His big initiative for the day? The President proposed a new international, government-funded technology fund. But he put no money on the table, saying we’d hear from Treasury Secretary Paulson in a few months.
R&D is important. But all by itself, R&D will not get clean technologies into our power plants, factories, cars, and homes.
What is needed is a clear market signal to use the tremendous array of clean technologies that are already available and on the shelf today. That same signal will put the enormous resources of the private sector to work inventing new technologies for the future. The best way to send that signal is to set a cap on our own emissions, and to negotiate reciprocal action from other countries. Then you’ll see the private sector go to town.

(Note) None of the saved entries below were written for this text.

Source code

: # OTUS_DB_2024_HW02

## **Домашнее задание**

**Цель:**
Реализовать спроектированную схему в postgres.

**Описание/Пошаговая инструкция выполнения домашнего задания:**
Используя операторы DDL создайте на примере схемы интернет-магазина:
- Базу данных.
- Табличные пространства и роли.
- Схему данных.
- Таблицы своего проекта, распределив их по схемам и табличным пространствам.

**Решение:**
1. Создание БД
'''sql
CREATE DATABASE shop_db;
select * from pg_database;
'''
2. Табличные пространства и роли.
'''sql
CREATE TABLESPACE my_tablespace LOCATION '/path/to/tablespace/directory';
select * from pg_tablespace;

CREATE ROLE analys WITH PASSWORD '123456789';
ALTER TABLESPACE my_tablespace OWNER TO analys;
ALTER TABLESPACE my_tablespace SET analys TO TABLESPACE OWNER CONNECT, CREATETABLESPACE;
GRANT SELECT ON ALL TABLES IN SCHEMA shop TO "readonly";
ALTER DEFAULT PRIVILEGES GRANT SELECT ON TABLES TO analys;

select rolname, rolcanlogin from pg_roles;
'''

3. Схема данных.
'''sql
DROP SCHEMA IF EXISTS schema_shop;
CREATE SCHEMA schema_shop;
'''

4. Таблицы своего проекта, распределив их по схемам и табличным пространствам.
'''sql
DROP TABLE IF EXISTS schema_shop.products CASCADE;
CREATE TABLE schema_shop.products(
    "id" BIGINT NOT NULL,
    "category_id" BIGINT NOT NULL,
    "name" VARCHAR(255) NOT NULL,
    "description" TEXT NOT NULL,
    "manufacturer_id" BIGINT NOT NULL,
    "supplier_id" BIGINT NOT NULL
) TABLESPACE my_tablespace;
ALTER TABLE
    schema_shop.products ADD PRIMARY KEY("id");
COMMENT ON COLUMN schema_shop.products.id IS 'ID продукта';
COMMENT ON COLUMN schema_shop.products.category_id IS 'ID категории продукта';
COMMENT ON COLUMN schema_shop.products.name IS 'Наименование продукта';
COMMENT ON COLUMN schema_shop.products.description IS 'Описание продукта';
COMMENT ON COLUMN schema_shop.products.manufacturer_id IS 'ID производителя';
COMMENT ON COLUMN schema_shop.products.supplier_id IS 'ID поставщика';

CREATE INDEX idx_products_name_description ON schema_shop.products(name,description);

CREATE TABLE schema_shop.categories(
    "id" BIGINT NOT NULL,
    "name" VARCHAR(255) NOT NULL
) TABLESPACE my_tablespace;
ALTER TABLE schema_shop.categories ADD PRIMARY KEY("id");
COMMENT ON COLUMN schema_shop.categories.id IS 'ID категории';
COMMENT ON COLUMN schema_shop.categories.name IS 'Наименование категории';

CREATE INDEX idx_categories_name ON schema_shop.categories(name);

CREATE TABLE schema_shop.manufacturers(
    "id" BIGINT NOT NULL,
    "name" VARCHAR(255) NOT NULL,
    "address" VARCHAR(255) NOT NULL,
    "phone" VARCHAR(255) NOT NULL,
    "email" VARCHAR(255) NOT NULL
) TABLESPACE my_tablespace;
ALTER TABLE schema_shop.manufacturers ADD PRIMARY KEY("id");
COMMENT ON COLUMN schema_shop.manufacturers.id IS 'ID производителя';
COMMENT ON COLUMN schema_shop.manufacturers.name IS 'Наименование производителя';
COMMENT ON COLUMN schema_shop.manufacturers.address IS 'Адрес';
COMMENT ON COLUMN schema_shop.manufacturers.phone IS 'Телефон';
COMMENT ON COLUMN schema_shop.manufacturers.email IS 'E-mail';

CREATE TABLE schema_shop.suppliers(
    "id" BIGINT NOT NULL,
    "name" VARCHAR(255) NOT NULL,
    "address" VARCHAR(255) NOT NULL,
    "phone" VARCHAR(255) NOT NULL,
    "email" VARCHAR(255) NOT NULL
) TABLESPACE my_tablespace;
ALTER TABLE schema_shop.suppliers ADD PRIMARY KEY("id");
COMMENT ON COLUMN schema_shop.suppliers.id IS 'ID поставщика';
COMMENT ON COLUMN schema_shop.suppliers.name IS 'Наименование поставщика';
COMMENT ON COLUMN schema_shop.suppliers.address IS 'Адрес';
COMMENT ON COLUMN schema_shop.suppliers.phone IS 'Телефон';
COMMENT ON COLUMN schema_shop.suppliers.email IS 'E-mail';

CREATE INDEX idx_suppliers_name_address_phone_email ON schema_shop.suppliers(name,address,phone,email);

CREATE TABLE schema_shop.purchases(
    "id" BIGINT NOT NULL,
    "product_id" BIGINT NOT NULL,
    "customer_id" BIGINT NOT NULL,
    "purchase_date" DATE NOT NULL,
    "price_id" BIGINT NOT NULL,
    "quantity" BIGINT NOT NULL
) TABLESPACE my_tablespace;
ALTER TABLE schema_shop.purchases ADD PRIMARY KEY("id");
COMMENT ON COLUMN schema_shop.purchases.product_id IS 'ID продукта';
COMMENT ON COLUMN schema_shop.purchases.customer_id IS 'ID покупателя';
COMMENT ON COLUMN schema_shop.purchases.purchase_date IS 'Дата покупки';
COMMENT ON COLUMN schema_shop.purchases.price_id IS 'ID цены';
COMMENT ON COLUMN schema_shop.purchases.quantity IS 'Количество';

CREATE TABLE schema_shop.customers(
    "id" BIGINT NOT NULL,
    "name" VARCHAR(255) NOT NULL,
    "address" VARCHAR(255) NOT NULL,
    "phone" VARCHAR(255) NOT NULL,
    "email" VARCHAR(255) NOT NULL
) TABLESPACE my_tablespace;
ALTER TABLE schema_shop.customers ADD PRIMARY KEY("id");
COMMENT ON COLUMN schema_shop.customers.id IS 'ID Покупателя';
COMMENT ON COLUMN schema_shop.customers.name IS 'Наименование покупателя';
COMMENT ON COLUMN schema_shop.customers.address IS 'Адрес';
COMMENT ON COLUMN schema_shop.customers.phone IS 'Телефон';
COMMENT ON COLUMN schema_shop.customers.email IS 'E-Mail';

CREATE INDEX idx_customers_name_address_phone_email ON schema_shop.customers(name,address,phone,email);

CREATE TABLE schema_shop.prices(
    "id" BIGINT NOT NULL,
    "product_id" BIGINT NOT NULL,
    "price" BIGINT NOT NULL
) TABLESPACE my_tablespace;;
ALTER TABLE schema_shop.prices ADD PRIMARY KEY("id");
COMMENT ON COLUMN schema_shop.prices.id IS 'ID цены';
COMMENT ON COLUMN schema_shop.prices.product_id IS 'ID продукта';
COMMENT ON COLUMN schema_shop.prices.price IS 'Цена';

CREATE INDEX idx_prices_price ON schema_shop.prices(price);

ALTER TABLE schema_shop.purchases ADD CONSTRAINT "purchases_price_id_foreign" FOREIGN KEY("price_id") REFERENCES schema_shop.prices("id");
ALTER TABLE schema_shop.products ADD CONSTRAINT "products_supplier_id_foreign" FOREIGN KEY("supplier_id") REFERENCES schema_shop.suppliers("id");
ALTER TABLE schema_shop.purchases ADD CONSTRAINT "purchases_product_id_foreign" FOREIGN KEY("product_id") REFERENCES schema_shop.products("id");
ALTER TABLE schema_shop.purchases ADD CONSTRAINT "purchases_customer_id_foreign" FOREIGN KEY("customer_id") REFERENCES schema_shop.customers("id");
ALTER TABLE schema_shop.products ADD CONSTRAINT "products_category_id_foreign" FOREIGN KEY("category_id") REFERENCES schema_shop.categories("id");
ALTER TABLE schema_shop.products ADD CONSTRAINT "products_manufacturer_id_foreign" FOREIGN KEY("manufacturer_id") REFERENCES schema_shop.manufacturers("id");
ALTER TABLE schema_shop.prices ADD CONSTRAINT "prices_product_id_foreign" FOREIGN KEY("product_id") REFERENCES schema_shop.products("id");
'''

Given the President’s refusal to embrace real limits on heat-trapping emissions, his glowing praise for the Montreal Protocol on protecting the ozone layer is all the more remarkable. As I wrote last week, the Montreal Protocol is the model for action on global warming – a binding treaty with real obligations to cut pollution. Developed countries took the lead and developed countries came on board. Follow that model on global warming? ... Naaah!
The President also proposed a meeting of heads of state next summer to negotiate a “long-term goal.” He could have jump-started that process by embracing the conclusions of the Intergovernmental Panel on Climate Change – the world’s scientific experts on global warming – that to avert a build-up of heat-trapping gases to levels that most consider very dangerous, the world needs to stop the growth of global warming pollution within the next 10-15 years and cut global emissions in half by 2050. He could have endorsed the European Union’s objective of preventing global average temperatures from increasing by more than another 2 degrees Fahrenheit from today’s levels ... Naaaah!
“The moment” has passed. And now back to our regularly scheduled war on terrorism.